- _Task to complete_:
Write out the data again exactly, skipping every picture.

- _Information_:
*** Block opens ***
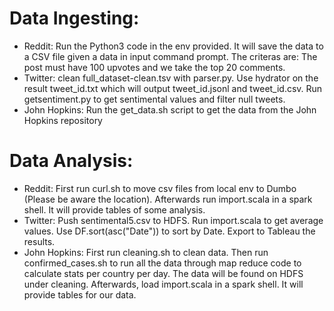 # Data Ingesting:
 - Reddit: Run the Python3 code in the env provided. It will save the data to a CSV file given a data in input command prompt. The criteras are: The post must have 100 upvotes and we take the top 20 comments.
 - Twitter: clean full_dataset-clean.tsv with parser.py. Use hydrator on the result tweet_id.txt which will output tweet_id.jsonl and tweet_id.csv. Run getsentiment.py to get sentimental values and filter null tweets.
 - John Hopkins: Run the get_data.sh script to get the data from the John Hopkins repository
 
 # Data Analysis:
 - Reddit: First run curl.sh to move csv files from local env to Dumbo (Please be aware the location). Afterwards run import.scala in a spark shell. It will provide tables of some analysis.
 - Twitter: Push sentimental5.csv to HDFS. Run import.scala to get average values. Use DF.sort(asc("Date")) to sort by Date. Export to Tableau the results.
 - John Hopkins: First run cleaning.sh to clean data. Then run confirmed_cases.sh to run all the data through map reduce code to calculate stats per country per day. The data will be found on HDFS under cleaning. Afterwards, load import.scala in a spark shell. It will provide tables for our data. 
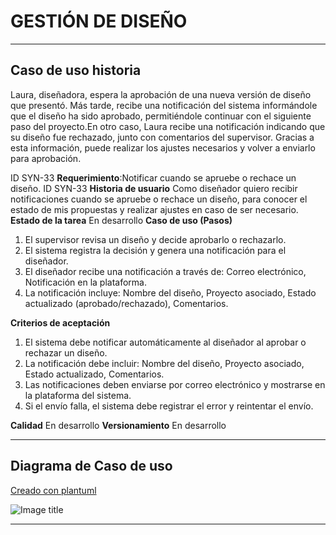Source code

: # GESTIÓN DE DISEÑO

------

## Caso de uso historia 
Laura, diseñadora, espera la aprobación de una nueva versión de diseño que presentó. Más tarde, recibe una notificación del sistema informándole que el diseño ha sido aprobado, permitiéndole continuar con el siguiente paso del proyecto.En otro caso, Laura recibe una notificación indicando que su diseño fue rechazado, junto con comentarios del supervisor. Gracias a esta información, puede realizar los ajustes necesarios y volver a enviarlo para aprobación.

  <tr class="idtext principal">
    <td>ID SYN-33</td>
  </tr>
  <tr class="single text">
    <td><strong>Requerimiento</strong>:Notificar cuando se apruebe o rechace un diseño. ID SYN-33</td>
  </tr>
  <tr class="single gray">
    <td><strong>Historia de usuario</strong></td>
  </tr>
  <tr class="single text">
    <td>Como diseñador quiero recibir notificaciones cuando se apruebe o rechace un diseño,  para conocer el estado de mis propuestas y realizar ajustes en caso de ser necesario.
</td>
  </tr>
  <tr class="duo">
    <th class="gray"><strong>Estado de la tarea</strong></th>
    <th>En desarrollo</th>
  </tr>
  <tr class="single gray">
    <td><strong>Caso de uso (Pasos)</strong></td>
  </tr>
  <tr class="single text">
    <td>
        <ol>
            <li>El supervisor revisa un diseño y decide aprobarlo o rechazarlo.</li>
            <li>El sistema registra la decisión y genera una notificación para el diseñador.</li>
            <li>El diseñador recibe una notificación a través de: Correo electrónico, Notificación en la plataforma.</li>
            <li>La notificación incluye: Nombre del diseño, Proyecto asociado, Estado actualizado (aprobado/rechazado), Comentarios.</li>
        </ol>
    </td>
  </tr>
  <tr class="single gray">
    <td><strong>Criterios de aceptación</strong></td>
  </tr>
  <tr class="single text">
    <td>
        <ol>
            <li>El sistema debe notificar automáticamente al diseñador al aprobar o rechazar un diseño.</li>
            <li>La notificación debe incluir: Nombre del diseño, Proyecto asociado, Estado actualizado, Comentarios.</li>
            <li>Las notificaciones deben enviarse por correo electrónico y mostrarse en la plataforma del sistema.</li>
            <li>Si el envío falla, el sistema debe registrar el error y reintentar el envío.</li>
            </ol>
 <tr class="duo">
    <th class="gray"><strong>Calidad</strong></th>
    <th>En desarrollo</th>
  </tr>
  <tr class="duo">
    <th class="gray"><strong>Versionamiento</strong></th>
    <th>En desarrollo</th>
  </tr>
</table>


---
## Diagrama de Caso de uso
[Creado con plantuml](https://plantuml.com/es/)

![Image title](./assets/images/35)

---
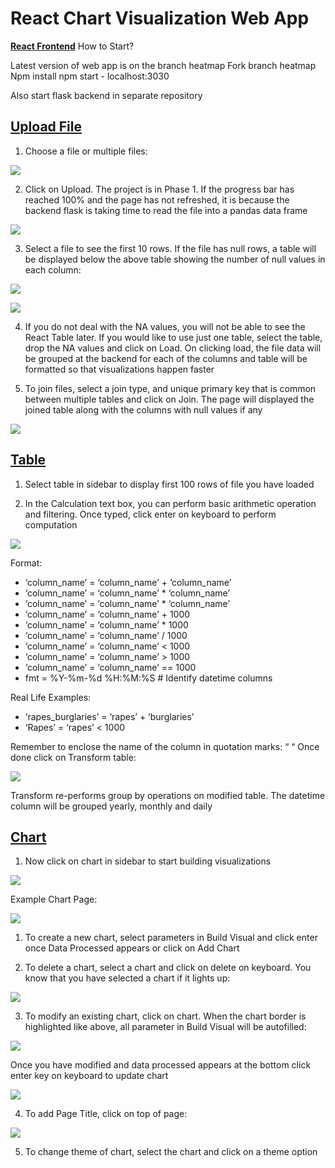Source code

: # React Chart Visualization Web App
**<u>React Frontend</u>**
How to Start?

Latest version of web app is on the branch heatmap
Fork branch heatmap
Npm install 
npm start - localhost:3030

Also start flask backend in separate repository

## **<u>Upload File</u>**
1) Choose a file or multiple files:

![](./img/Upload_file1.png)

2) Click on Upload. The project is in Phase 1. If the progress bar has reached 100% and the page has not refreshed, it is because the backend flask is taking time to read the file into a pandas data frame

![](./img/Upload_file2.png)

3) Select a file to see the first 10 rows. If the file has null rows, a table will be displayed below the above table showing the number of null values in each column:

![](./img/Upload_file3.png)

![](./img/Upload_file4.png)

4) If you do not deal with the NA values, you will not be able to see the React Table later. If you would like to use just one table, select the table, drop the NA values and click on Load. On clicking load, the file data will be grouped at the backend for each of the columns and table will be formatted so that visualizations happen faster

5) To join files, select a join type, and unique primary key that is common between multiple tables and click on Join. The page will displayed the joined table along with the columns with null values if any

![](./img/Upload_file5.png)

## **<u>Table</u>**

1) Select table in sidebar to display first 100 rows of file you have loaded

2) In the Calculation text box, you can perform basic arithmetic operation and filtering. Once typed, click enter on keyboard to perform computation

![](./img/table1.png)

Format:
* ‘column_name’ = ‘column_name’ + ‘column_name’
* ‘column_name’ = ‘column_name’ * ‘column_name’
* ‘column_name’ = ‘column_name’ * ‘column_name’
* ‘column_name’ = ‘column_name’ + 1000
* ‘column_name’ = ‘column_name’ * 1000
* ‘column_name’ = ‘column_name’ / 1000
* ‘column_name’ = ‘column_name’ < 1000
* ‘column_name’ = ‘column_name’ > 1000
* ‘column_name’ = ‘column_name’ == 1000
* fmt = %Y-%m-%d %H:%M:%S  # Identify datetime columns

Real Life Examples:
* ‘rapes_burglaries’ = ‘rapes’ + ‘burglaries’
* ‘Rapes’ = ‘rapes’ < 1000

Remember to enclose the name of the column in quotation marks: “ “
Once done click on Transform table:

![](./img/table2.png)

Transform re-performs group by operations on modified table. The datetime column will be grouped yearly, monthly and daily

## **<u>Chart</u>**

1) Now click on chart in sidebar to start building visualizations

![](./img/chart1.png)

Example Chart Page:

![](./img/chart2.png)

1) To create a new chart, select parameters in Build Visual and click enter once Data Processed appears or click on Add Chart

2) To delete a chart, select a chart and click on delete on keyboard. You know that you have selected a chart if it lights up:

![](./img/chart3.png)

3) To modify an existing chart, click on chart. When the chart border is highlighted like above, all parameter in Build Visual will be autofilled:

![](./img/chart4.png)

Once you have modified and data processed appears at the bottom click enter key on keyboard to update chart

![](./img/chart5.png)

4) To add Page Title, click on top of page:

![](./img/chart6.png)

5) To change theme of chart, select the chart and click on a theme option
*** Block closes ***
- _Your response_:
 # Data Ingesting:
 - Reddit: Run the Python3 code in the env provided. It will save the data to a CSV file given a data in input command prompt. The criteras are: The post must have 100 upvotes and we take the top 20 comments.
 - Twitter: clean full_dataset-clean.tsv with parser.py. Use hydrator on the result tweet_id.txt which will output tweet_id.jsonl and tweet_id.csv. Run getsentiment.py to get sentimental values and filter null tweets.
 - John Hopkins: Run the get_data.sh script to get the data from the John Hopkins repository
 
 # Data Analysis:
 - Reddit: First run curl.sh to move csv files from local env to Dumbo (Please be aware the location). Afterwards run import.scala in a spark shell. It will provide tables of some analysis.
 - Twitter: Push sentimental5.csv to HDFS. Run import.scala to get average values. Use DF.sort(asc("Date")) to sort by Date. Export to Tableau the results.
 - John Hopkins: First run cleaning.sh to clean data. Then run confirmed_cases.sh to run all the data through map reduce code to calculate stats per country per day. The data will be found on HDFS under cleaning. Afterwards, load import.scala in a spark shell. It will provide tables for our data. 
Source code

: # GESTIÓN DE DISEÑO

------

## Caso de uso historia 
Laura, diseñadora, espera la aprobación de una nueva versión de diseño que presentó. Más tarde, recibe una notificación del sistema informándole que el diseño ha sido aprobado, permitiéndole continuar con el siguiente paso del proyecto.En otro caso, Laura recibe una notificación indicando que su diseño fue rechazado, junto con comentarios del supervisor. Gracias a esta información, puede realizar los ajustes necesarios y volver a enviarlo para aprobación.

  <tr class="idtext principal">
    <td>ID SYN-33</td>
  </tr>
  <tr class="single text">
    <td><strong>Requerimiento</strong>:Notificar cuando se apruebe o rechace un diseño. ID SYN-33</td>
  </tr>
  <tr class="single gray">
    <td><strong>Historia de usuario</strong></td>
  </tr>
  <tr class="single text">
    <td>Como diseñador quiero recibir notificaciones cuando se apruebe o rechace un diseño,  para conocer el estado de mis propuestas y realizar ajustes en caso de ser necesario.
</td>
  </tr>
  <tr class="duo">
    <th class="gray"><strong>Estado de la tarea</strong></th>
    <th>En desarrollo</th>
  </tr>
  <tr class="single gray">
    <td><strong>Caso de uso (Pasos)</strong></td>
  </tr>
  <tr class="single text">
    <td>
        <ol>
            <li>El supervisor revisa un diseño y decide aprobarlo o rechazarlo.</li>
            <li>El sistema registra la decisión y genera una notificación para el diseñador.</li>
            <li>El diseñador recibe una notificación a través de: Correo electrónico, Notificación en la plataforma.</li>
            <li>La notificación incluye: Nombre del diseño, Proyecto asociado, Estado actualizado (aprobado/rechazado), Comentarios.</li>
        </ol>
    </td>
  </tr>
  <tr class="single gray">
    <td><strong>Criterios de aceptación</strong></td>
  </tr>
  <tr class="single text">
    <td>
        <ol>
            <li>El sistema debe notificar automáticamente al diseñador al aprobar o rechazar un diseño.</li>
            <li>La notificación debe incluir: Nombre del diseño, Proyecto asociado, Estado actualizado, Comentarios.</li>
            <li>Las notificaciones deben enviarse por correo electrónico y mostrarse en la plataforma del sistema.</li>
            <li>Si el envío falla, el sistema debe registrar el error y reintentar el envío.</li>
            </ol>
 <tr class="duo">
    <th class="gray"><strong>Calidad</strong></th>
    <th>En desarrollo</th>
  </tr>
  <tr class="duo">
    <th class="gray"><strong>Versionamiento</strong></th>
    <th>En desarrollo</th>
  </tr>
</table>


---
## Diagrama de Caso de uso
[Creado con plantuml](https://plantuml.com/es/)

![Image title](./assets/images/35)

---
Source code

: # React Chart Visualization Web App
**<u>React Frontend</u>**
How to Start?

Latest version of web app is on the branch heatmap
Fork branch heatmap
Npm install 
npm start - localhost:3030

Also start flask backend in separate repository

## **<u>Upload File</u>**
1) Choose a file or multiple files:

![](./img/Upload_file1.png)

2) Click on Upload. The project is in Phase 1. If the progress bar has reached 100% and the page has not refreshed, it is because the backend flask is taking time to read the file into a pandas data frame

![](./img/Upload_file2.png)

3) Select a file to see the first 10 rows. If the file has null rows, a table will be displayed below the above table showing the number of null values in each column:

![](./img/Upload_file3.png)

![](./img/Upload_file4.png)

4) If you do not deal with the NA values, you will not be able to see the React Table later. If you would like to use just one table, select the table, drop the NA values and click on Load. On clicking load, the file data will be grouped at the backend for each of the columns and table will be formatted so that visualizations happen faster

5) To join files, select a join type, and unique primary key that is common between multiple tables and click on Join. The page will displayed the joined table along with the columns with null values if any

![](./img/Upload_file5.png)

## **<u>Table</u>**

1) Select table in sidebar to display first 100 rows of file you have loaded

2) In the Calculation text box, you can perform basic arithmetic operation and filtering. Once typed, click enter on keyboard to perform computation

![](./img/table1.png)

Format:
* ‘column_name’ = ‘column_name’ + ‘column_name’
* ‘column_name’ = ‘column_name’ * ‘column_name’
* ‘column_name’ = ‘column_name’ * ‘column_name’
* ‘column_name’ = ‘column_name’ + 1000
* ‘column_name’ = ‘column_name’ * 1000
* ‘column_name’ = ‘column_name’ / 1000
* ‘column_name’ = ‘column_name’ < 1000
* ‘column_name’ = ‘column_name’ > 1000
* ‘column_name’ = ‘column_name’ == 1000
* fmt = %Y-%m-%d %H:%M:%S  # Identify datetime columns

Real Life Examples:
* ‘rapes_burglaries’ = ‘rapes’ + ‘burglaries’
* ‘Rapes’ = ‘rapes’ < 1000

Remember to enclose the name of the column in quotation marks: “ “
Once done click on Transform table:

![](./img/table2.png)

Transform re-performs group by operations on modified table. The datetime column will be grouped yearly, monthly and daily

## **<u>Chart</u>**

1) Now click on chart in sidebar to start building visualizations

![](./img/chart1.png)

Example Chart Page:

![](./img/chart2.png)

1) To create a new chart, select parameters in Build Visual and click enter once Data Processed appears or click on Add Chart

2) To delete a chart, select a chart and click on delete on keyboard. You know that you have selected a chart if it lights up:

![](./img/chart3.png)

3) To modify an existing chart, click on chart. When the chart border is highlighted like above, all parameter in Build Visual will be autofilled:

![](./img/chart4.png)

Once you have modified and data processed appears at the bottom click enter key on keyboard to update chart

![](./img/chart5.png)

4) To add Page Title, click on top of page:

![](./img/chart6.png)

5) To change theme of chart, select the chart and click on a theme option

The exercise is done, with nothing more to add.